In this episode of Governance That Listens, Keith Clark-Hoyos reflects on the influence of business-change thinking, including the leadership emphasis on urgency, adaptation, and organizational movement. These ideas can help institutions pay attention to reality. But in the church, urgency can become something more than a useful tool. It can become the atmosphere of governance.
When urgency becomes the normal condition of board, council, or committee life, it changes what a church is able to hear. It can make confident voices sound wiser than they are. It can make silence look like agreement. It can make grief sound like resistance, uncertainty sound like delay, and capacity concerns sound like negativity.
This episode explores the difference between real urgency and chronic urgency. Some decisions truly require timely action. Legal deadlines, payroll obligations, safety concerns, financial realities, and pastoral needs may require clear and responsible movement. But when every decision feels immediate, when every agenda is overcrowded, and when every conversation arrives late, urgency begins to function as a hidden governance system.
The deeper cost is not only exhaustion. The deeper cost is that urgency can train a governing body to move before it has listened.
Keith also offers a practical pause practice for governing bodies facing pressured decisions.
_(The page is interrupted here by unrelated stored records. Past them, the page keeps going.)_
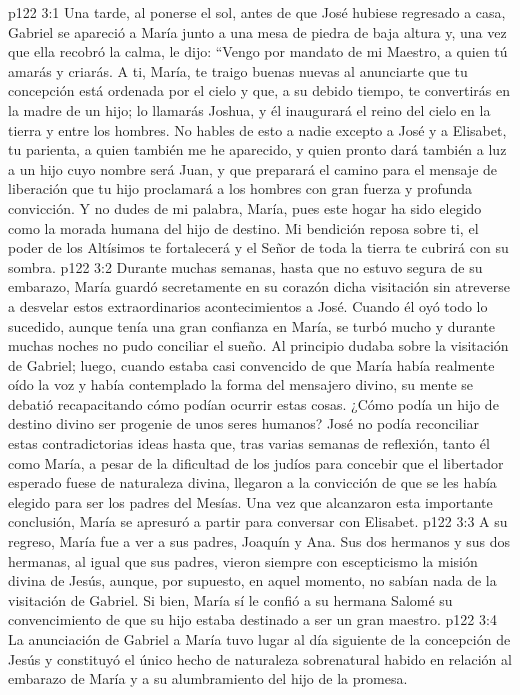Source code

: \vs p122 3:1 Una tarde, al ponerse el sol, antes de que José hubiese regresado a casa, Gabriel se apareció a María junto a una mesa de piedra de baja altura y, una vez que ella recobró la calma, le dijo: “Vengo por mandato de mi Maestro, a quien tú amarás y criarás. A ti, María, te traigo buenas nuevas al anunciarte que tu concepción está ordenada por el cielo y que, a su debido tiempo, te convertirás en la madre de un hijo; lo llamarás Joshua, y él inaugurará el reino del cielo en la tierra y entre los hombres. No hables de esto a nadie excepto a José y a Elisabet, tu parienta, a quien también me he aparecido, y quien pronto dará también a luz a un hijo cuyo nombre será Juan, y que preparará el camino para el mensaje de liberación que tu hijo proclamará a los hombres con gran fuerza y profunda convicción. Y no dudes de mi palabra, María, pues este hogar ha sido elegido como la morada humana del hijo de destino. Mi bendición reposa sobre ti, el poder de los Altísimos te fortalecerá y el Señor de toda la tierra te cubrirá con su sombra.
\vs p122 3:2 \pc Durante muchas semanas, hasta que no estuvo segura de su embarazo, María guardó secretamente en su corazón dicha visitación sin atreverse a desvelar estos extraordinarios acontecimientos a José. Cuando él oyó todo lo sucedido, aunque tenía una gran confianza en María, se turbó mucho y durante muchas noches no pudo conciliar el sueño. Al principio dudaba sobre la visitación de Gabriel; luego, cuando estaba casi convencido de que María había realmente oído la voz y había contemplado la forma del mensajero divino, su mente se debatió recapacitando cómo podían ocurrir estas cosas. ¿Cómo podía un hijo de destino divino ser progenie de unos seres humanos? José no podía reconciliar estas contradictorias ideas hasta que, tras varias semanas de reflexión, tanto él como María, a pesar de la dificultad de los judíos para concebir que el libertador esperado fuese de naturaleza divina, llegaron a la convicción de que se les había elegido para ser los padres del Mesías. Una vez que alcanzaron esta importante conclusión, María se apresuró a partir para conversar con Elisabet.
\vs p122 3:3 A su regreso, María fue a ver a sus padres, Joaquín y Ana. Sus dos hermanos y sus dos hermanas, al igual que sus padres, vieron siempre con escepticismo la misión divina de Jesús, aunque, por supuesto, en aquel momento, no sabían nada de la visitación de Gabriel. Si bien, María sí le confió a su hermana Salomé su convencimiento de que su hijo estaba destinado a ser un gran maestro.
\vs p122 3:4 \pc La anunciación de Gabriel a María tuvo lugar al día siguiente de la concepción de Jesús y constituyó el único hecho de naturaleza sobrenatural habido en relación al embarazo de María y a su alumbramiento del hijo de la promesa.
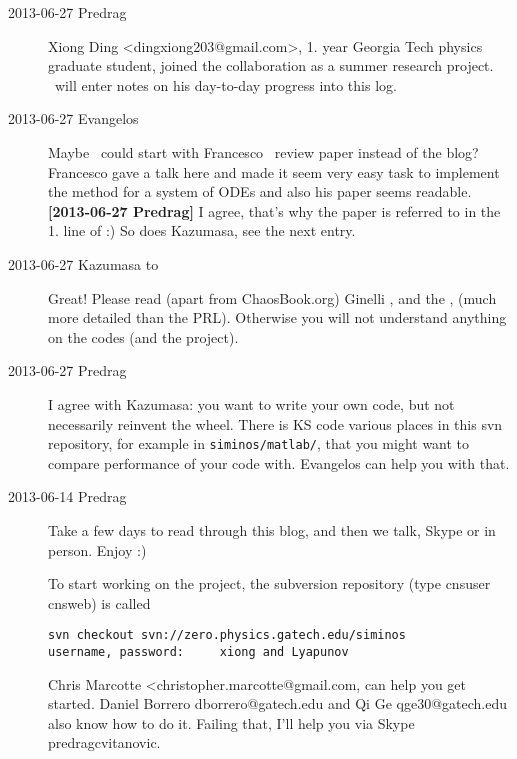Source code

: \begin{description}

\item[2013-06-27 Predrag] Xiong Ding  <dingxiong203@gmail.com>,
1. year Georgia Tech physics graduate student, joined the
collaboration as a summer research project.
\XD\ will enter notes on his day-to-day progress into this log.

\item[2013-06-27 Evangelos] Maybe \XD\ could start with Francesco
    \etal\ review paper instead of the blog? Francesco
    gave a talk here and made it seem very easy task to implement the
    method for a system of ODEs and also his paper seems readable.
    \\
{\bf [2013-06-27 Predrag]}
I agree, that's why the paper is referred to in the 1. line of
 :) So does Kazumasa, see the next entry.

\item[2013-06-27 Kazumasa  to \XD]
Great! Please read (apart from ChaosBook.org)
Ginelli \etal{}
, and the
,
(much more detailed than the PRL).
Otherwise you will not understand anything on the codes (and the project).

\item[2013-06-27 Predrag]
I agree with Kazumasa: you want to write your own code,
but not necessarily reinvent the wheel. There is KS code various
places in this svn repository, for example in
\texttt{siminos/matlab/}, that you might want to compare performance
of your code with. Evangelos can help you with that.


\item[2013-06-14 Predrag]
Take a few days to read through this blog, and then we talk,
Skype or in person.
Enjoy :)

To start working on the {\cLvs} project,
the
 {subversion repository}
(type   cnsuser   cnsweb) is called
\begin{verbatim}
svn checkout svn://zero.physics.gatech.edu/siminos
username, password:     xiong and Lyapunov
\end{verbatim}
Chris Marcotte <christopher.marcotte@gmail.com, can help you get
started. Daniel Borrero dborrero@gatech.edu and Qi Ge
    qge30@gatech.edu also know how to do it. Failing that, I'll help
you via Skype predragcvitanovic.


\end{description}
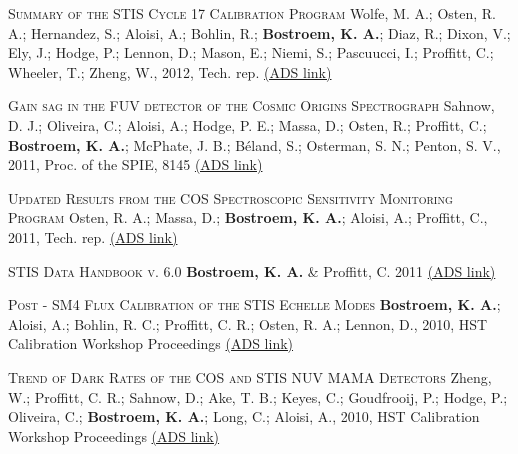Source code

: \begin{revnumerate}[24]
\item{\textsc{Summary of the STIS Cycle 17 Calibration Program}
Wolfe, M. A.; Osten, R. A.; Hernandez, S.; Aloisi, A.; Bohlin, R.; \textbf{Bostroem, K. A.}; Diaz, R.; Dixon, V.; Ely, J.; Hodge, P.; Lennon, D.; Mason, E.; Niemi, S.; Pascuucci, I.; Proffitt, C.; Wheeler, T.; Zheng, W., 2012, Tech. rep. 
\color{blue}\href{https://ui.adsabs.harvard.edu/#abs/2012stis.rept....3W/abstract}{(ADS link)}\color{black}}\\%

\item{\textsc{Gain sag in the FUV detector of the Cosmic Origins Spectrograph}
Sahnow, D. J.; Oliveira, C.; Aloisi, A.; Hodge, P. E.; Massa, D.; Osten, R.; Proffitt, C.; \textbf{Bostroem, K. A.}; McPhate, J. B.; B\'{e}land, S.; Osterman, S. N.; Penton, S. V., 2011,  Proc. of the SPIE, 8145 
\color{blue}\href{https://ui.adsabs.harvard.edu/#abs/2011SPIE.8145E..0QS/abstract}{(ADS link)}\color{black}}\\ %

\item{\textsc{Updated Results from the COS Spectroscopic Sensitivity Monitoring Program} 
Osten, R. A.; Massa, D.; \textbf{Bostroem, K. A.}; Aloisi, A.; Proffitt, C., 2011, Tech. rep. 
\color{blue}\href{https://ui.adsabs.harvard.edu/#abs/2011cos..rept....2O/abstract}{(ADS link)}\color{black}}\\ %

\item{\textsc{STIS Data Handbook v. 6.0} 
{\bf Bostroem, K. A.} \& Proffitt, C. 2011
\color{blue}\href{https://ui.adsabs.harvard.edu/#abs/2011stis.book.....B/abstract}{(ADS link)}\color{black}}\\

\item{\textsc{Post - SM4 Flux Calibration of the STIS Echelle Modes} 
\textbf{Bostroem, K. A.}; Aloisi, A.; Bohlin, R. C.; Proffitt, C. R.; Osten, R. A.; Lennon, D., 2010, HST Calibration Workshop Proceedings
\color{blue}\href{https://ui.adsabs.harvard.edu/#abs/2010hstc.workE..51B/abstract}{(ADS link)}\color{black}}\\%

\item{\textsc{Trend of Dark Rates of the COS and STIS NUV MAMA Detectors} 
Zheng, W.; Proffitt, C. R.; Sahnow, D.; Ake, T. B.; Keyes, C.; Goudfrooij, P.; Hodge, P.; Oliveira, C.; \textbf{Bostroem, K. A.}; Long, C.; Aloisi, A., 2010, HST Calibration Workshop Proceedings 
\color{blue}\href{https://ui.adsabs.harvard.edu/#abs/2010hstc.workE..47Z/abstract}{(ADS link)}\color{black}}\\


\end{revnumerate}

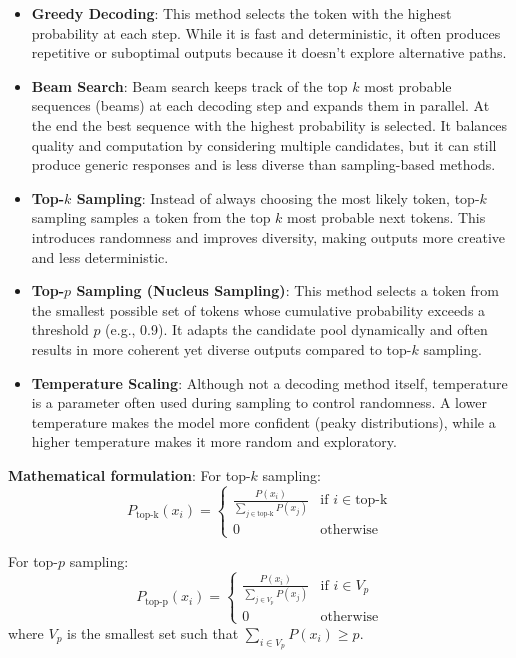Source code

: \begin{itemize}
	\item \textbf{Greedy Decoding}: This method selects the token with the highest probability at each step. While it is fast and deterministic, it often produces repetitive or suboptimal outputs because it doesn't explore alternative paths.
	\item \textbf{Beam Search}: Beam search keeps track of the top \(k\) most probable sequences (beams) at each decoding step and expands them in parallel. At the end the best sequence with the highest probability is selected. It balances quality and computation by considering multiple candidates, but it can still produce generic responses and is less diverse than sampling-based methods.
	\item \textbf{Top-\(k\) Sampling}: Instead of always choosing the most likely token, top-\(k\) sampling samples a token from the top \(k\) most probable next tokens. This introduces randomness and improves diversity, making outputs more creative and less deterministic.
	\item \textbf{Top-\(p\) Sampling (Nucleus Sampling)}: This method selects a token from the smallest possible set of tokens whose cumulative probability exceeds a threshold \(p\) (e.g., 0.9). It adapts the candidate pool dynamically and often results in more coherent yet diverse outputs compared to top-\(k\) sampling.
	\item \textbf{Temperature Scaling}: Although not a decoding method itself, temperature is a parameter often used during sampling to control randomness. A lower temperature makes the model more confident (peaky distributions), while a higher temperature makes it more random and exploratory.
\end{itemize}

\textbf{Mathematical formulation}:
For top-\(k\) sampling:
\[
	P_{\text{top-k}}(x_i) = \begin{cases}
		\frac{P(x_i)}{\sum_{j \in \text{top-k}} P(x_j)} & \text{if } i \in \text{top-k} \\
		0                                               & \text{otherwise}
	\end{cases}
\]

For top-\(p\) sampling:
\[
	P_{\text{top-p}}(x_i) = \begin{cases}
		\frac{P(x_i)}{\sum_{j \in V_p} P(x_j)} & \text{if } i \in V_p \\
		0                                      & \text{otherwise}
	\end{cases}
\]
where \(V_p\) is the smallest set such that \(\sum_{i \in V_p} P(x_i) \geq p\).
Before acting under urgency, leaders can ask:
- What truly requires action now?
- What still requires listening?
- What pressure is shaping this decision?
- Whose voice has not yet been heard?
- What might we lose if speed becomes our measure of faithfulness?
This is not a call to avoid hard decisions or slow everything down. It is an invitation to protect faithful action from anxiety, and to recover the pace needed for discernment-rooted governance.
In This Episode
- Why business-change urgency can distort church governance when adopted uncritically
- The difference between real urgency and chronic urgency
- How urgency becomes a hidden governance system
- What urgency amplifies in a meeting room
- What urgency makes harder to hear, including grief, uncertainty, minority voices, and capacity limits
- Why financial reports require interpretation, not only reaction
- A simple five-question pause practice for pressured decisions
Reflection Question
What decisions in your church are being shaped more by urgency than by Calling?
Season 1: Discernment-Rooted Governance
This episode is part of Season 1 of the Governance That Listens Podcast: Discernment-Rooted Governance.
The season explores a central thesis: governance structures either protect or distort a church’s capacity for faithful listening.